START Data extracts

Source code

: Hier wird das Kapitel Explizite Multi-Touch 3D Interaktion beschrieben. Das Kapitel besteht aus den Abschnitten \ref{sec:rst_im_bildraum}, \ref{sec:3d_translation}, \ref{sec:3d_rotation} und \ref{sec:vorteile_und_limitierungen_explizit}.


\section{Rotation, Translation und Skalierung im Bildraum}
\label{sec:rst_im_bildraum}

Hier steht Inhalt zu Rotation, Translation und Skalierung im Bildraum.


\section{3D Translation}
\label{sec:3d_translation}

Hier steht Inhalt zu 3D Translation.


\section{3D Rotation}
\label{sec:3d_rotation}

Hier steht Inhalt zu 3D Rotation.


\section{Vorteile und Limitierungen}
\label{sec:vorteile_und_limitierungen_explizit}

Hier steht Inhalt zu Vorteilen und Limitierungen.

END Data extracts

◆ Problem description: All of the entries must be printed again exactly as given.

◆ Task answer:
Source code

: Hier wird das Kapitel Explizite Multi-Touch 3D Interaktion beschrieben. Das Kapitel besteht aus den Abschnitten \ref{sec:rst_im_bildraum}, \ref{sec:3d_translation}, \ref{sec:3d_rotation} und \ref{sec:vorteile_und_limitierungen_explizit}.


\section{Rotation, Translation und Skalierung im Bildraum}
\label{sec:rst_im_bildraum}

Hier steht Inhalt zu Rotation, Translation und Skalierung im Bildraum.


\section{3D Translation}
\label{sec:3d_translation}

Hier steht Inhalt zu 3D Translation.


\section{3D Rotation}
\label{sec:3d_rotation}

Hier steht Inhalt zu 3D Rotation.


\section{Vorteile und Limitierungen}
\label{sec:vorteile_und_limitierungen_explizit}

Hier steht Inhalt zu Vorteilen und Limitierungen.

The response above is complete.